═════ SUPPLIED INFORMATION ═════
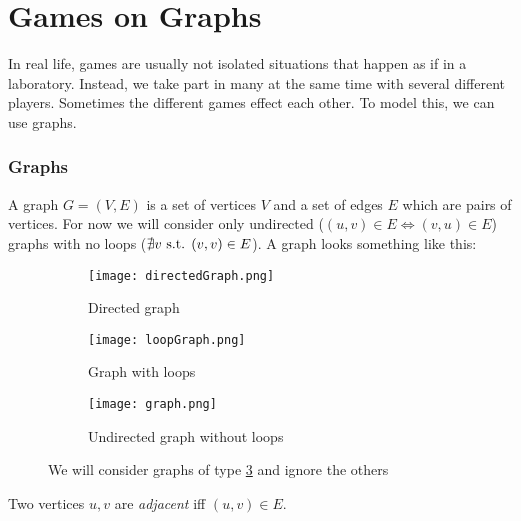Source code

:\section{Games on Graphs}
In real life, games are usually not isolated situations that happen as if in a laboratory. Instead, we take part in many at the same time with several different players. Sometimes the different games effect each other. To model this, we can use graphs.
\subsubsection{Graphs}
A graph $G=(V,E)$ is a set of vertices $V$ and a set of edges $E$ which are pairs of vertices. For now we will consider only undirected ($(u,v)\in E\iff(v,u)\in E$) graphs with no loops ($\nexists v\textnormal{ s.t. } (v,v)\in E$). A graph looks something like this:\\
\begin{figure}
	\centering
	\begin{subfigure}{.3\textwidth}
		\centering
		\texttt{[image: directedGraph.png]}
		\caption{Directed graph}
		\label{fig:dir}
	\end{subfigure}%
	\begin{subfigure}{.3\textwidth}
		\centering
		\texttt{[image: loopGraph.png]}
		\caption{Graph with loops}
		\label{fig:loop}
	\end{subfigure}
	\begin{subfigure}{.3\textwidth}
		\centering
		\texttt{[image: graph.png]}
		\caption{Undirected graph without loops}
		\label{fig:undirected}
	\end{subfigure}
	\caption{We will consider graphs of type \ref{fig:undirected} and ignore the others}
	\label{fig:complete graphs}
\end{figure}
Two vertices $u,v$ are \textit{adjacent} iff $(u,v)\in E$.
═════
TRY IT | Each line above that contains the string "image" should be identified and copied.

PROBLEM SOLUTION |
		\texttt{[image: directedGraph.png]}
		\texttt{[image: loopGraph.png]}
		\texttt{[image: graph.png]}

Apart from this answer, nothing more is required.